*** Opening of LISTED RECORDS ***

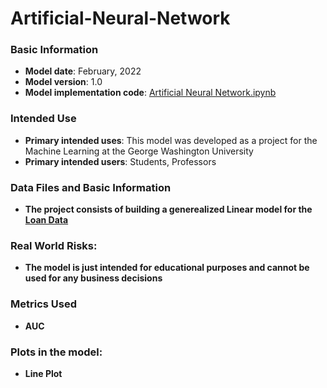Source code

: # Artificial-Neural-Network

### Basic Information

* **Model date**: February, 2022
* **Model version**: 1.0
* **Model implementation code**: [Artificial Neural Network.ipynb](https://github.com/ZAM1997/Artificial-Neural-Network/blob/main/ANN.ipynb)

### Intended Use
* **Primary intended uses**: This model was developed as a project for the Machine Learning at the George Washington University
* **Primary intended users**: Students, Professors

### Data Files and Basic Information
* **The project consists of building a generealized Linear model for the [Loan Data](https://github.com/ZAM1997/Artificial-Neural-Network/blob/main/loan_clean.csv)**

### Real World Risks:
* **The model is just intended for educational purposes and cannot be used for any business decisions**

### Metrics Used
* **AUC**

### Plots in the model:
* **Line Plot**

*** Close of LISTED RECORDS ***

* DIRECTIONS FOR THIS TASK *
Return the listing above unaltered, omitting its pictures.

* WRITTEN SOLUTION *
Source code

: # Artificial-Neural-Network

### Basic Information

* **Model date**: February, 2022
* **Model version**: 1.0
* **Model implementation code**: [Artificial Neural Network.ipynb](https://github.com/ZAM1997/Artificial-Neural-Network/blob/main/ANN.ipynb)

### Intended Use
* **Primary intended uses**: This model was developed as a project for the Machine Learning at the George Washington University
* **Primary intended users**: Students, Professors

### Data Files and Basic Information
* **The project consists of building a generealized Linear model for the [Loan Data](https://github.com/ZAM1997/Artificial-Neural-Network/blob/main/loan_clean.csv)**

### Real World Risks:
* **The model is just intended for educational purposes and cannot be used for any business decisions**

### Metrics Used
* **AUC**

### Plots in the model:
* **Line Plot**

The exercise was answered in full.